▶ **Work request**: Provide only the number of lines in the records below that contain "observed".

▶ **Study material**:

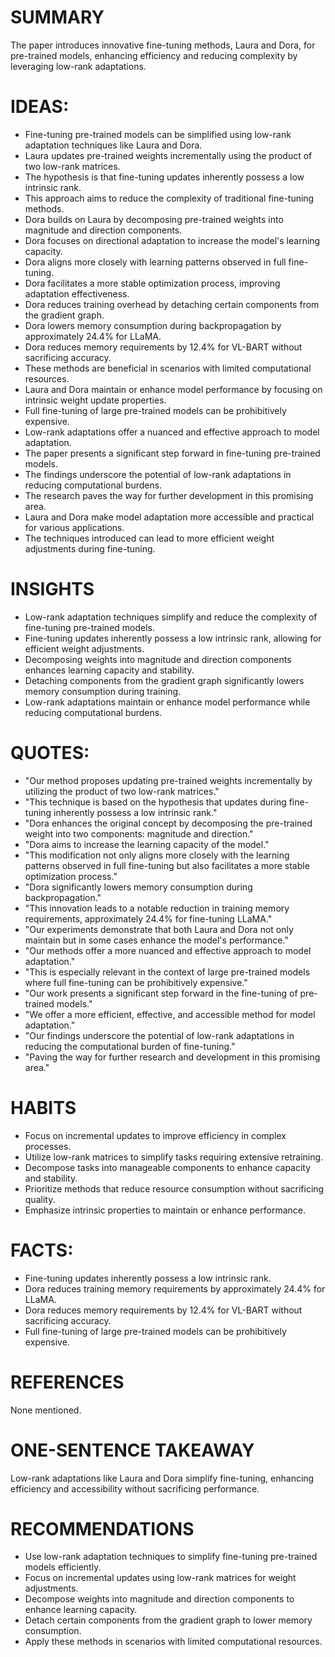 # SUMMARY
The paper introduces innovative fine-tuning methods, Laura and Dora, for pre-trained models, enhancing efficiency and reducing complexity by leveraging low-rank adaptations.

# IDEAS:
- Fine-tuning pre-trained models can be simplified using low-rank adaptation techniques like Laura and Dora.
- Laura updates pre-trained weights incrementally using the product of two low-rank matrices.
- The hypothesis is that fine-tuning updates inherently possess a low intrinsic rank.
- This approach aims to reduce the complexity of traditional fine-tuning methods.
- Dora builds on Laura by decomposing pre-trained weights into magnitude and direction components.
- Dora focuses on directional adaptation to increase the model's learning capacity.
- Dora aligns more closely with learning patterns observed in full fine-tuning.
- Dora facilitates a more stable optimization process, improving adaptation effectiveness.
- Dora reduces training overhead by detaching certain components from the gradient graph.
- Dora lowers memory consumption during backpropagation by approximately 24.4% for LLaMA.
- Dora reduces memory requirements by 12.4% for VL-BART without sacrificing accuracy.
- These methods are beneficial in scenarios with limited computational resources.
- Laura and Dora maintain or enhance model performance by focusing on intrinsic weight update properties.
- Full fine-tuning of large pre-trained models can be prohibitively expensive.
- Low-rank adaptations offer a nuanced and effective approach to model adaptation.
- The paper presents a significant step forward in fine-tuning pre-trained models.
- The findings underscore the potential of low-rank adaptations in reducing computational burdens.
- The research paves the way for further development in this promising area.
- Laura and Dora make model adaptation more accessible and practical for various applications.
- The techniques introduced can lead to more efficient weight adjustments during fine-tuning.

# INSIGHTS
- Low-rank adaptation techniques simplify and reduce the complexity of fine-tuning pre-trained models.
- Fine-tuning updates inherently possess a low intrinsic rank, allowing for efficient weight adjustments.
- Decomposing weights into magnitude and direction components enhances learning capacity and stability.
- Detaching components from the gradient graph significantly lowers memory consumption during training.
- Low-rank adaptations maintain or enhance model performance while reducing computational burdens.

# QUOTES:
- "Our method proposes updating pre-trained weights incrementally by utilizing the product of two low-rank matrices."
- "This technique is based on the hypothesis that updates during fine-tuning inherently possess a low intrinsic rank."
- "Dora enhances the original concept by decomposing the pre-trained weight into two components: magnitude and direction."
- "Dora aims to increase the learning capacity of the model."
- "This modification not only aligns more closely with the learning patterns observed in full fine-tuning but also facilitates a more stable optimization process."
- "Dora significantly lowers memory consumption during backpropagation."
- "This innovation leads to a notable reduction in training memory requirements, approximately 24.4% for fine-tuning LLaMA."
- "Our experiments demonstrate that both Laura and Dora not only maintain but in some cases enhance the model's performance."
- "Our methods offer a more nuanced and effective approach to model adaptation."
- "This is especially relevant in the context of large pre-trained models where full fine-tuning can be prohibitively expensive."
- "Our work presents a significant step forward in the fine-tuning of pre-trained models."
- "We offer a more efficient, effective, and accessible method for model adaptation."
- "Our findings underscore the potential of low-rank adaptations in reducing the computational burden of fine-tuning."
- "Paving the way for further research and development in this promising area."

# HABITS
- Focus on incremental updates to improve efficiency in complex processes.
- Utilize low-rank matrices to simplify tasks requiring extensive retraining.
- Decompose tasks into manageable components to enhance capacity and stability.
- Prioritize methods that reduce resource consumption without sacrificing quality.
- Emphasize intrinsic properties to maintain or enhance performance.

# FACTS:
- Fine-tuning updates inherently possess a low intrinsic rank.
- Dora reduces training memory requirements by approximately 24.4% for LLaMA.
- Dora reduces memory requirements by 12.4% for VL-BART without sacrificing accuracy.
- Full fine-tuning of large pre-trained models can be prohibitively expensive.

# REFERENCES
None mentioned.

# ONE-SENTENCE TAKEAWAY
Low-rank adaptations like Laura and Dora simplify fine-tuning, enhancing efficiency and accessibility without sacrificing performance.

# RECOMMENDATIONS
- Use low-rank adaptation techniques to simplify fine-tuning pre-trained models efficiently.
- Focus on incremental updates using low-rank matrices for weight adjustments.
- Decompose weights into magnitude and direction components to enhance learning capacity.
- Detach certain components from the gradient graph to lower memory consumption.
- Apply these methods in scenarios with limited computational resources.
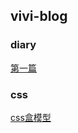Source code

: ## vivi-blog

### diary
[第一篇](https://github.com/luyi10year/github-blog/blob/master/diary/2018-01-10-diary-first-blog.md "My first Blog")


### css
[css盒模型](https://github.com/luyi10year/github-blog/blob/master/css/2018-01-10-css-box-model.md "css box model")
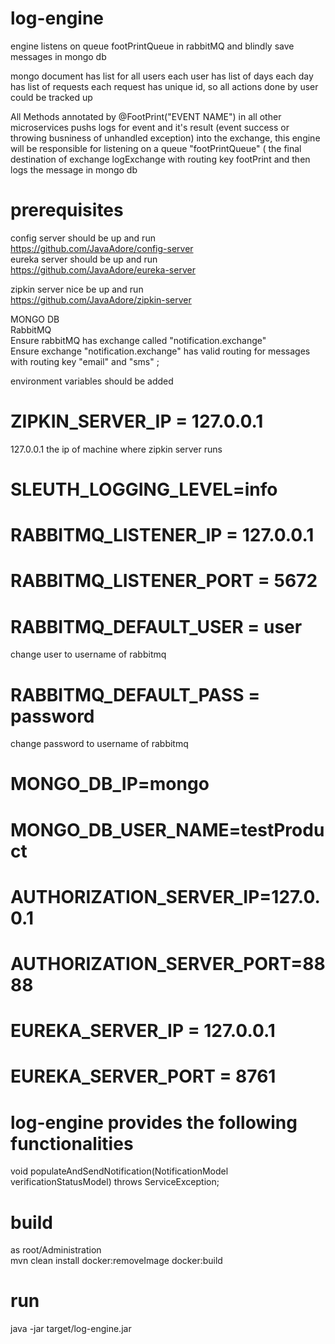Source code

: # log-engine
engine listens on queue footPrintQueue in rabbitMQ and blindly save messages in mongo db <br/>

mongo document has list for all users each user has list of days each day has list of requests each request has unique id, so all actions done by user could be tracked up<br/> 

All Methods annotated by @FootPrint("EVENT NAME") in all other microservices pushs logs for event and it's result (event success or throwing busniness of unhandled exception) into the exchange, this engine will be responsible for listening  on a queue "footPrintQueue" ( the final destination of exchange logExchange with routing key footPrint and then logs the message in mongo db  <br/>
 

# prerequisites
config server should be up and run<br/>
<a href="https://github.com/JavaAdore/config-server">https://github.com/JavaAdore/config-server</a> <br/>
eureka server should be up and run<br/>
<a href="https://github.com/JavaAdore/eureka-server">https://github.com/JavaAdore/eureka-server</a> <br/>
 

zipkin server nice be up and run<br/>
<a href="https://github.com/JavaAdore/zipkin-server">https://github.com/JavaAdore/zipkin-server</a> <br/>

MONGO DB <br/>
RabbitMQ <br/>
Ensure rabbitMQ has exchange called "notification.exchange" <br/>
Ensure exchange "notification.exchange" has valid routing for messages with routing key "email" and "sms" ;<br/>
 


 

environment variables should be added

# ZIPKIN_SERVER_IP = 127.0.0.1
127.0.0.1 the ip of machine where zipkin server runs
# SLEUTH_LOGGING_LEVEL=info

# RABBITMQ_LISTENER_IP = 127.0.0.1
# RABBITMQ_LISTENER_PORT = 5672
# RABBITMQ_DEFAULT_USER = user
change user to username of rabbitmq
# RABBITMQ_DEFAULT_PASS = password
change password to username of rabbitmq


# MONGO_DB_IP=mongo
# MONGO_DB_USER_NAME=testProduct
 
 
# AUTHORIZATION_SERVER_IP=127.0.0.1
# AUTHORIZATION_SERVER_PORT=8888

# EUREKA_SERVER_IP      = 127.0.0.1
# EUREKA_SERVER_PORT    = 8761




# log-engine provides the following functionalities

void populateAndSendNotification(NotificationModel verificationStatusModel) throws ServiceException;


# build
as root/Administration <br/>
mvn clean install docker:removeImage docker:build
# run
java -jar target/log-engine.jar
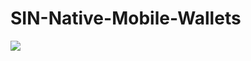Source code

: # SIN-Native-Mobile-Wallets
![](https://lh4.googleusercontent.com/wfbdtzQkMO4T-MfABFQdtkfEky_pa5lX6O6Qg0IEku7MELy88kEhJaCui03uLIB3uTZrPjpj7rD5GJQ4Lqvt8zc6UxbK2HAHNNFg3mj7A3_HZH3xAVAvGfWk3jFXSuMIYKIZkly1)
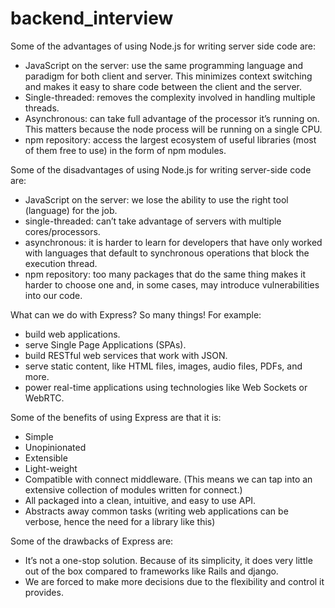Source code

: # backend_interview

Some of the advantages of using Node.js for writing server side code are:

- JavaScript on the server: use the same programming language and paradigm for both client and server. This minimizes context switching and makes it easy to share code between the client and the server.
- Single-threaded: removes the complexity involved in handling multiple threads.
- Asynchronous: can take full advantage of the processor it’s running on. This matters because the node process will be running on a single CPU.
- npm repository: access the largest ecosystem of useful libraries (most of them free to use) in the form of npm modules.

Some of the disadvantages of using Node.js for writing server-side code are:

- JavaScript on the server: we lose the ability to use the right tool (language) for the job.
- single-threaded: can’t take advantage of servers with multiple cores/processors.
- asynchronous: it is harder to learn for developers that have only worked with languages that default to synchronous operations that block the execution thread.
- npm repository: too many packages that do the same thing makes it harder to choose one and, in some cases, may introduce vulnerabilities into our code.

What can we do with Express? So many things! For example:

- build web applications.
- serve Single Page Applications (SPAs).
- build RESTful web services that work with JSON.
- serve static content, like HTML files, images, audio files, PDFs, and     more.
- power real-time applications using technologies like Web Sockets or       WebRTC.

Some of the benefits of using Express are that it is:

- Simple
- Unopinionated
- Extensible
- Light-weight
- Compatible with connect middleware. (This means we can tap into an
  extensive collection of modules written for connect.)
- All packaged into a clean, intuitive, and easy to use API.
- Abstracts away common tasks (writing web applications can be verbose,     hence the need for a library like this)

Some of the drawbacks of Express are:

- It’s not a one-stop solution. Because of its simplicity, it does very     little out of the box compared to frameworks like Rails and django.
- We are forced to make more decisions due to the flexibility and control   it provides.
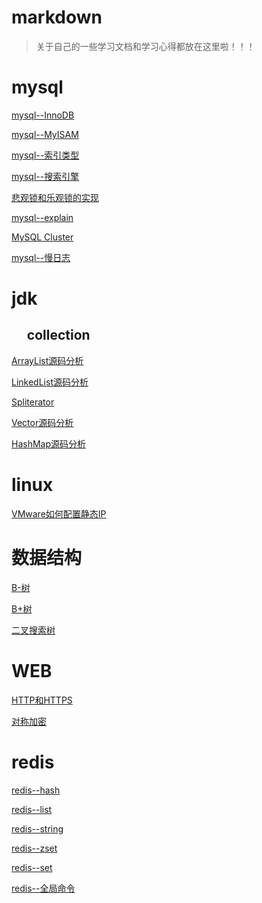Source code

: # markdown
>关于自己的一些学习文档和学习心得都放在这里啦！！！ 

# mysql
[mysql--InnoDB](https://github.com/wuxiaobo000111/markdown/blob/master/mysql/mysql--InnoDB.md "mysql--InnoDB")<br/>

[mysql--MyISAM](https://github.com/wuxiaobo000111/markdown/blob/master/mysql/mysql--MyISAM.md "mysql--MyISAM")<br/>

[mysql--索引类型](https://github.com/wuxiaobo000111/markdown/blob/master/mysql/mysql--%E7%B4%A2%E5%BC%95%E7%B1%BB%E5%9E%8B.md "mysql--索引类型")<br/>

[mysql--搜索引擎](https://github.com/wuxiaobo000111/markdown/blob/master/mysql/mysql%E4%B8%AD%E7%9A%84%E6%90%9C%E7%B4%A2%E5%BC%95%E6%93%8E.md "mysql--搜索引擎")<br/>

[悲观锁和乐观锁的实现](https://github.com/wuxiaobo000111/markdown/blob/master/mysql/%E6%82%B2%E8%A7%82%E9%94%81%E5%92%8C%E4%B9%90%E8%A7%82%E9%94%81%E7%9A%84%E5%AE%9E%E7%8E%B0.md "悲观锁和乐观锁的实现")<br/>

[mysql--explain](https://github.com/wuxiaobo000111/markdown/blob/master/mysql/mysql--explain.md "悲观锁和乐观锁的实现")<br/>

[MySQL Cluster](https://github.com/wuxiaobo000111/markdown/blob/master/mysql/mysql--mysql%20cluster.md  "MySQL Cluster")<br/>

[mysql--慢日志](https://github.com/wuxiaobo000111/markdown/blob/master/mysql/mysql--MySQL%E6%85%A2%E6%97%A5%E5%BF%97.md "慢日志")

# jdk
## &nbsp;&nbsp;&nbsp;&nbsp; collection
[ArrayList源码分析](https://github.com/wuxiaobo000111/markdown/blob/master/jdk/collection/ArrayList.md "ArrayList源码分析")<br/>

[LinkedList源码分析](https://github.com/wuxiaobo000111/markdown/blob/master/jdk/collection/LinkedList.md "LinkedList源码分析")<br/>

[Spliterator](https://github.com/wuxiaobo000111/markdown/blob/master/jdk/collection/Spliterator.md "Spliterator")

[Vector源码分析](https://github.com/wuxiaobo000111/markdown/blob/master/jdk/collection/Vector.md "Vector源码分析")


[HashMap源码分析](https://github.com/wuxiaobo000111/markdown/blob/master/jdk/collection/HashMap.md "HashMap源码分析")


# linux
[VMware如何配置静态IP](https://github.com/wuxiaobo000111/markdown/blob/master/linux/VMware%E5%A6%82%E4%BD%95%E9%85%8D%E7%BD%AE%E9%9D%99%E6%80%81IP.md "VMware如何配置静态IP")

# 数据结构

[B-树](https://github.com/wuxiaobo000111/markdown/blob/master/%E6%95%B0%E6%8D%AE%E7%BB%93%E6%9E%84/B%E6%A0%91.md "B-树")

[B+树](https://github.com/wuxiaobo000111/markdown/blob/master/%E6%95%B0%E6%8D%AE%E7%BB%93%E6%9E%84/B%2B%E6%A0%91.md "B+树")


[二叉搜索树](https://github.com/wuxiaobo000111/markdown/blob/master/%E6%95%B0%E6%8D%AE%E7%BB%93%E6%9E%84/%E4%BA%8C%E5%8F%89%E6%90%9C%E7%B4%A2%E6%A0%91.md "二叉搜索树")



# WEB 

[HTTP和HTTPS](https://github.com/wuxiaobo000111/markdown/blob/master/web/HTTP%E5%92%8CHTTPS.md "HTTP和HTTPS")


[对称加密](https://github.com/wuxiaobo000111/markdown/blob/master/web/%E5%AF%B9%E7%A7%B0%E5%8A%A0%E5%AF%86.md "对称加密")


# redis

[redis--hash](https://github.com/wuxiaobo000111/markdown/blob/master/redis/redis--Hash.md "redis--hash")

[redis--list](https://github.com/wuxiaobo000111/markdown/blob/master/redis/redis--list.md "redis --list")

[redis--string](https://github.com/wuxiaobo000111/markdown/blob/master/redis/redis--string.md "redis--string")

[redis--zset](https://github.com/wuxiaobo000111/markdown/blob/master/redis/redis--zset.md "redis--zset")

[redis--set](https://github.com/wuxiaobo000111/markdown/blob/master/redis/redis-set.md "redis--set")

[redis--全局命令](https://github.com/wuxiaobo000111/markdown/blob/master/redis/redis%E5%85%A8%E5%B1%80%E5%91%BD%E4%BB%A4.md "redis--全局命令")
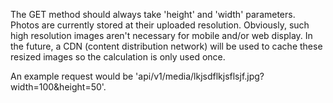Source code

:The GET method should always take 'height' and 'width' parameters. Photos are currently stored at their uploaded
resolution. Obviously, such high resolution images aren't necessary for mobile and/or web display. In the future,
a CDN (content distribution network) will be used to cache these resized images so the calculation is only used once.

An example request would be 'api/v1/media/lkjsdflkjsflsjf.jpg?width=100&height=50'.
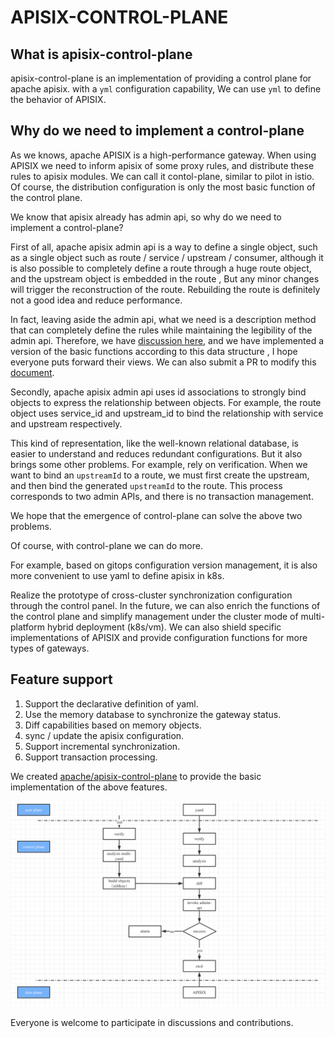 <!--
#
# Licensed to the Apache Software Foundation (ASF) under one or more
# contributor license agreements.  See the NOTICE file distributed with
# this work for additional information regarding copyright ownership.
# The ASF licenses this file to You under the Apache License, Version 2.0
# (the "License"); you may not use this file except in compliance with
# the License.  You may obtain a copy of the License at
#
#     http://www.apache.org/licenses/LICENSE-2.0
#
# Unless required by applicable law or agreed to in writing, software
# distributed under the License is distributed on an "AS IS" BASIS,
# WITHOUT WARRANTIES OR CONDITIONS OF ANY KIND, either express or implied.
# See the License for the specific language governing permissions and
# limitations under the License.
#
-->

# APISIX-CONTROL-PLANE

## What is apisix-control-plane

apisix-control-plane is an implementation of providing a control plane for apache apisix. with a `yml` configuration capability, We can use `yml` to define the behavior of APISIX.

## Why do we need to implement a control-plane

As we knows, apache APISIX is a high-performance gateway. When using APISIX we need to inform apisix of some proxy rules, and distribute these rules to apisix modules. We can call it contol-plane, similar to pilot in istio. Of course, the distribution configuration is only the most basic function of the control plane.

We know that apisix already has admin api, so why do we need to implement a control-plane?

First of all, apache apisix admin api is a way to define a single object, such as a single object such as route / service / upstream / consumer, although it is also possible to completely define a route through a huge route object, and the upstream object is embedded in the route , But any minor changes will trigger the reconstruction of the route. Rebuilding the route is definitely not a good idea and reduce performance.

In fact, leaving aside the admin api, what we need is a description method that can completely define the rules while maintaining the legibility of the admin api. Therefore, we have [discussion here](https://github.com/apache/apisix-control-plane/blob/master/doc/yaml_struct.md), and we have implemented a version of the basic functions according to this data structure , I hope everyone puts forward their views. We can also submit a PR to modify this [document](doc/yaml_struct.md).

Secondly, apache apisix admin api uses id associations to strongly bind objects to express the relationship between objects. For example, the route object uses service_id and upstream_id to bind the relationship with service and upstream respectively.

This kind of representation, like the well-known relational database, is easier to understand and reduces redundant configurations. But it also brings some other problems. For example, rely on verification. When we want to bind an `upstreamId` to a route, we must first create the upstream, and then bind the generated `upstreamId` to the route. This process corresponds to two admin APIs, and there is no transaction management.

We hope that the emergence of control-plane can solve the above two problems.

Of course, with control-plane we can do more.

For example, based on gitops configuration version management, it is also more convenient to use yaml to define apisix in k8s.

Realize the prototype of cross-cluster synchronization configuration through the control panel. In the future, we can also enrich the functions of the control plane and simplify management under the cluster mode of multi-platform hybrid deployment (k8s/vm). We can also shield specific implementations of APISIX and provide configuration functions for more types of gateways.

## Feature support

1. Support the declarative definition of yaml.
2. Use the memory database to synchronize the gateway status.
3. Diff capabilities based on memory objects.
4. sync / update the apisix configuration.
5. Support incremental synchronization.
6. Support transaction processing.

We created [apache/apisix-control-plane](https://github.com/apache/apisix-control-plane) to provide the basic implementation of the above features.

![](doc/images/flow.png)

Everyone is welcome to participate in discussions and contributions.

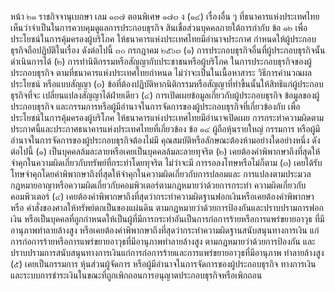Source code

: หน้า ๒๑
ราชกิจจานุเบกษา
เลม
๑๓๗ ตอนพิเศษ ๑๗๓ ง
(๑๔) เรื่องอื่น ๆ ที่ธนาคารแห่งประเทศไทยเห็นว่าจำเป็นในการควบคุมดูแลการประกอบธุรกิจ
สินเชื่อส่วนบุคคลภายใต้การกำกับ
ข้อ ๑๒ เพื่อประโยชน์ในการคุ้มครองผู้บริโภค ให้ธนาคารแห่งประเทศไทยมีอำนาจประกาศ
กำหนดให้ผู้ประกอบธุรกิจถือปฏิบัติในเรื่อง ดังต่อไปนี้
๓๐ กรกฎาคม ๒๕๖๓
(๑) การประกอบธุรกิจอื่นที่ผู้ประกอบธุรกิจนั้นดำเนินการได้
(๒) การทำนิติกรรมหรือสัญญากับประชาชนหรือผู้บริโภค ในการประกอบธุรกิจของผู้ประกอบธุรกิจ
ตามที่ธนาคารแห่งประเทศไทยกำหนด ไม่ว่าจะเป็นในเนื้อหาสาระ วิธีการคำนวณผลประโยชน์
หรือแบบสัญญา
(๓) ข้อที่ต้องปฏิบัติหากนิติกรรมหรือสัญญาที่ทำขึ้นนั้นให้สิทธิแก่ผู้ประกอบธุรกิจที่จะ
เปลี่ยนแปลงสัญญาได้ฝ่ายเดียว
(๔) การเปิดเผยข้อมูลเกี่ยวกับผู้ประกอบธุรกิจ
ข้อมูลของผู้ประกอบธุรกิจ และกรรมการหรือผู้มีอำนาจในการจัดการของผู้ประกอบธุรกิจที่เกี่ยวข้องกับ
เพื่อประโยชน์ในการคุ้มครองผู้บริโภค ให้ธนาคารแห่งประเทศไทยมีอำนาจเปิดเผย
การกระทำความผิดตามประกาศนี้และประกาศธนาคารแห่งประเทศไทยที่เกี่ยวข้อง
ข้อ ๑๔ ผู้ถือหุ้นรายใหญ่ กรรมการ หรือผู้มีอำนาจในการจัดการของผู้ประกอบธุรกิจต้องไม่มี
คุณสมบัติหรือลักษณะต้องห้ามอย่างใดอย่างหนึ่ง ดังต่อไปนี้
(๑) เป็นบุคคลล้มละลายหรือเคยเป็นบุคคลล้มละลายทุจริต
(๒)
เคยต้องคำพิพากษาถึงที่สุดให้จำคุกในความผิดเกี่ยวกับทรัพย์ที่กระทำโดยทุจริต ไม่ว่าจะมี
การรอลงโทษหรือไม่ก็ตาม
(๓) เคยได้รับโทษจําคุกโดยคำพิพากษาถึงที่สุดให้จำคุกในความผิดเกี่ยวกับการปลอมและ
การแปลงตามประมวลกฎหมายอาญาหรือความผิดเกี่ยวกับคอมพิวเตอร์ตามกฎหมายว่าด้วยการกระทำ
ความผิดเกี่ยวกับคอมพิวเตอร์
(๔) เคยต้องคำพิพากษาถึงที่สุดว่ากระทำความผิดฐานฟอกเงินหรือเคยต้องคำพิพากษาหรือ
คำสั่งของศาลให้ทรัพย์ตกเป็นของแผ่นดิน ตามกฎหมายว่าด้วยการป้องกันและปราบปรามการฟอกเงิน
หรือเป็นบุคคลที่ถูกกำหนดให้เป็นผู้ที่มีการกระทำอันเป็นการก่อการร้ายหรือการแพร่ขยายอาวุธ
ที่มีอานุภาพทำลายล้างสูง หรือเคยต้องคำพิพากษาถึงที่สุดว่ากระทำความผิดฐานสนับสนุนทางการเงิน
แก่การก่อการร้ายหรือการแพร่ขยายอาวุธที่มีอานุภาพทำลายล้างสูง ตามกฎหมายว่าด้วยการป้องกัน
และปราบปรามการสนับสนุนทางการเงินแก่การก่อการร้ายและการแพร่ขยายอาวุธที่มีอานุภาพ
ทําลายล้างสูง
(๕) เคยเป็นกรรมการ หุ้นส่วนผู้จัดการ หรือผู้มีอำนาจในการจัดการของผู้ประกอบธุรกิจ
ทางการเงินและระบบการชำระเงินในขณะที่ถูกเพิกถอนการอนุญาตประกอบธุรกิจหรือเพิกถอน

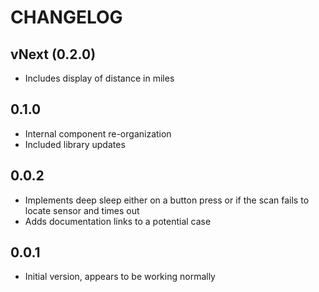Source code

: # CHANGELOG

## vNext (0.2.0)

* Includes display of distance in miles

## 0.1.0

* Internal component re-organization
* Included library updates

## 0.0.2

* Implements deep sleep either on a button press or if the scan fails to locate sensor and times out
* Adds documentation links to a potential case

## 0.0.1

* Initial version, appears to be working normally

▶ **The answer**: 2